(Dataset excerpts Opens)
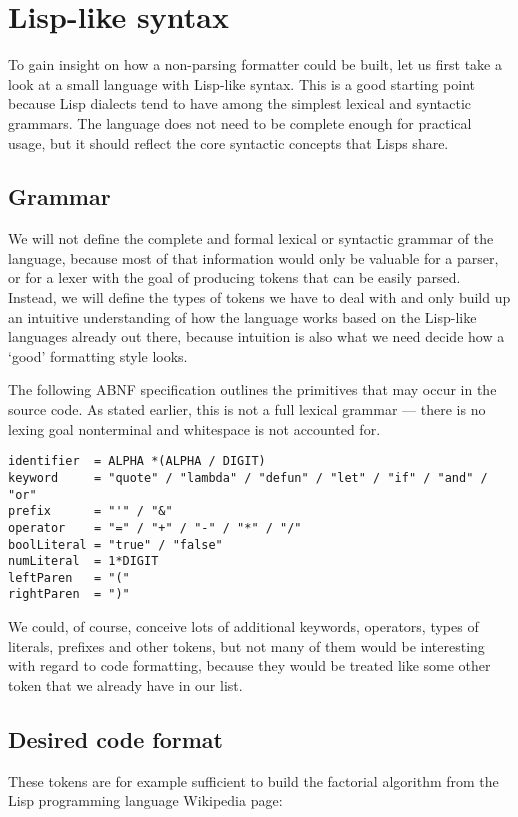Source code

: \chapter{Lisp-like syntax}
To gain insight on how a non-parsing formatter could be built,
let us first take a look at a small language with Lisp-like syntax.
This is a good starting point because Lisp dialects tend to
have among the simplest lexical and syntactic grammars.
The language does not need to be complete enough for practical usage,
but it should reflect the core syntactic concepts that Lisps share.

\section{Grammar}
We will not define the complete and formal lexical or syntactic grammar of the language,
because most of that information would only be valuable for a parser,
or for a lexer with the goal of producing tokens that can be easily parsed.
Instead, we will define the types of tokens we have to deal with
and only build up an intuitive understanding of how the language works
based on the Lisp-like languages already out there,
because intuition is also what we need decide how a `good' formatting style looks.

The following ABNF specification outlines the primitives that may occur in the source code.
As stated earlier, this is not a full lexical grammar ---
there is no lexing goal nonterminal and whitespace is not accounted for.

\begin{verbatim}
identifier  = ALPHA *(ALPHA / DIGIT)
keyword     = "quote" / "lambda" / "defun" / "let" / "if" / "and" / "or"
prefix      = "'" / "&"
operator    = "=" / "+" / "-" / "*" / "/"
boolLiteral = "true" / "false"
numLiteral  = 1*DIGIT
leftParen   = "("
rightParen  = ")"
\end{verbatim}

We could, of course, conceive lots of additional keywords, operators,
types of literals, prefixes and other tokens,
but not many of them would be interesting with regard to code formatting,
because they would be treated like some other token that we already have in our list.

\section{Desired code format}
These tokens are for example sufficient to build the factorial algorithm
from the Lisp programming language Wikipedia page:


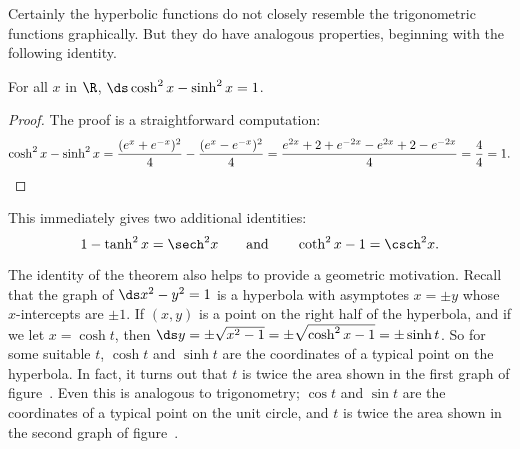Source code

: % 

Certainly the hyperbolic functions do not closely resemble the
trigonometric functions graphically. But they do have analogous
properties, beginning with the following identity.


\begin{theorem} For all $x$ in $\R$, $\ds \cosh ^2 x -\sinh ^2 x = 1$.
\end{theorem}
\begin{proof} The proof is a straightforward computation:
$$\cosh ^2 x -\sinh ^2 x =
 {(e^x +e^{-x} )^2\over 4} -{(e^x -e^{-x} )^2\over 4}=
 {e^{2x} + 2 + e^{-2x } - e^{2x } + 2 - e^{-2x}\over 4}=
 {4\over 4} = 1.
$$
\end{proof}

This immediately gives two additional identities:
$$1-\tanh^2 x =\sech^2 x\qquad\hbox{and}\qquad
\coth^2 x - 1  =\csch^2 x.$$

The identity of the theorem also helps to provide a geometric
motivation. Recall that the graph of $\ds x^2 -y^2 =1$ is a hyperbola
with asymptotes $x=\pm y$ whose $x$-intercepts are $\pm 1$. If
$(x,y)$ is a point on the right half of the hyperbola, and if
we let $x=\cosh t$, then
$\ds y=\pm\sqrt{x^2-1}=\pm\sqrt{\cosh^2x-1}=\pm\sinh t$. So for some
suitable $t$, $\cosh t$ and $\sinh t$ are the coordinates of a typical
point on the hyperbola. In fact, it turns out that $t$ is twice the
area shown in the first graph of 
figure~.  Even
this is analogous to trigonometry; $\cos t$ and $\sin t$ are the
coordinates of a typical point on the unit circle, and $t$ is twice
the area shown in the second graph of figure~. 


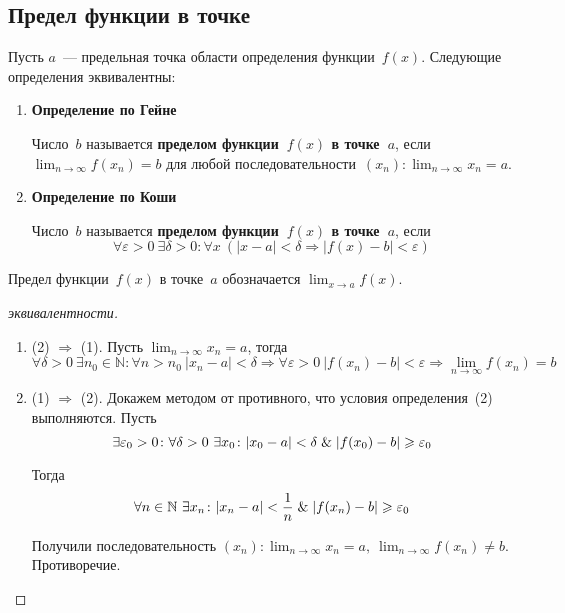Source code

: \subsection{Предел функции в точке}
Пусть $a$~--- предельная точка области определения функции~$f(x)$.
Следующие определения эквивалентны:
\begin{enumerate}
	\item \textbf{Определение по Гейне}
	
	Число~$b$ называется \textbf{пределом функции~$f(x)$ в точке~$a$}, если $\displaystyle \lim_{n \to \infty} f(x_n) = b$ для любой последовательности~$\displaystyle (x_n): \lim_{n \to \infty} x_n = a$.
	
	\item \textbf{Определение по Коши}
	
	Число~$b$ называется \textbf{пределом функции~$f(x)$ в точке~$a$}, если
	\begin{equation*}
	\forall \varepsilon > 0 \ \exists \delta > 0 \colon \forall x \ (|x - a| < \delta \Rightarrow |f(x) - b| < \varepsilon)
	\end{equation*}
\end{enumerate}

Предел функции~$f(x)$ в точке~$a$ обозначается $\displaystyle \lim_{x \to a} f(x)$.
\begin{proof}[эквивалентности]
\begin{enumerate}
	\item (2) $\Rightarrow$ (1).
	Пусть $\displaystyle \lim_{n \to \infty} x_n = a$, тогда
	\begin{equation*}
	\forall \delta > 0 \ \exists n_0 \in \mathbb N \colon \forall n > n_0 \ |x_n - a| < \delta \Rightarrow
	\forall \varepsilon > 0 \ |f(x_n) - b| < \varepsilon \Rightarrow
	\lim_{n \to \infty} f(x_n) = b
	\end{equation*}
	
	\item (1) $\Rightarrow$ (2).
	Докажем методом от противного, что условия определения~(2) выполняются.
	Пусть
	\begin{equation*}
	\exists \varepsilon_0 > 0 \colon \forall \delta > 0 \ \exists x_0 \colon |x_0 - a| < \delta \mathrel{\&} |f(x_0) - b| \geqslant \varepsilon_0
	\end{equation*}
	
	Тогда
	\begin{equation*}
	\forall n \in \mathbb N \ \exists x_n \colon |x_n - a| < \frac1n \mathrel{\&} |f(x_n) - b| \geqslant \varepsilon_0
	\end{equation*}
	
	Получили последовательность $\displaystyle (x_n) \colon \lim_{n \to \infty} x_n = a, \ \lim_{n \to \infty} f(x_n) \neq b$.
	Противоречие.
\end{enumerate}
\end{proof}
(Dataset excerpts Closes)
__Exercise requirements__
All lines that hold the word "will" should be copied from the data.

__Response__
We will not define the complete and formal lexical or syntactic grammar of the language,
Instead, we will define the types of tokens we have to deal with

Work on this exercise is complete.